Problem to solve: Find how many lines of the records below contain the word "compilers" and write that number by itself.

Stored data entries:
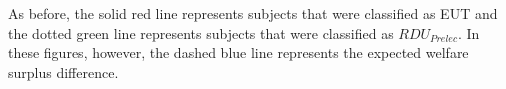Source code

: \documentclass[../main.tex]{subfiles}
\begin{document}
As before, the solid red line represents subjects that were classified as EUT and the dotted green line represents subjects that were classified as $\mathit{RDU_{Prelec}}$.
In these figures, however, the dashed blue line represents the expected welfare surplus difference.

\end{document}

...

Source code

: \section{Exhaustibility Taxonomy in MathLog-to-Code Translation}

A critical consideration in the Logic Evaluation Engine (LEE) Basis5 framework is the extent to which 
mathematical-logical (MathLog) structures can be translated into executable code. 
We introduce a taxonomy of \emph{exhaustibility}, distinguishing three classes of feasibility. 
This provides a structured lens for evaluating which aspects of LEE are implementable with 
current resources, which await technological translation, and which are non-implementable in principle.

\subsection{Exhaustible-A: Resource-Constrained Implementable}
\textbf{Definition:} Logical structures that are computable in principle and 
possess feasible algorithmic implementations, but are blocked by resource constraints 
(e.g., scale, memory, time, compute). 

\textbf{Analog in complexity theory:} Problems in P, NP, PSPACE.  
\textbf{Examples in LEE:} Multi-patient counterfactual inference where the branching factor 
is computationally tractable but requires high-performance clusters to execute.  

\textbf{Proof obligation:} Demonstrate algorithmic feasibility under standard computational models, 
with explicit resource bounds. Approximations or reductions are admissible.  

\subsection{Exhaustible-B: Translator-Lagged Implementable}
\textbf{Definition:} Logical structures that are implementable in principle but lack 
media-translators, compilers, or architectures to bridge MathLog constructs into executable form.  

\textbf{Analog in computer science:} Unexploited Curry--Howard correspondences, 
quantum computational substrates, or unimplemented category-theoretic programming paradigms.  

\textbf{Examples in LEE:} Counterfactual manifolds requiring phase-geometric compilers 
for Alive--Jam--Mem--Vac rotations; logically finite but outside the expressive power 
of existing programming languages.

Answer to this exercise: 2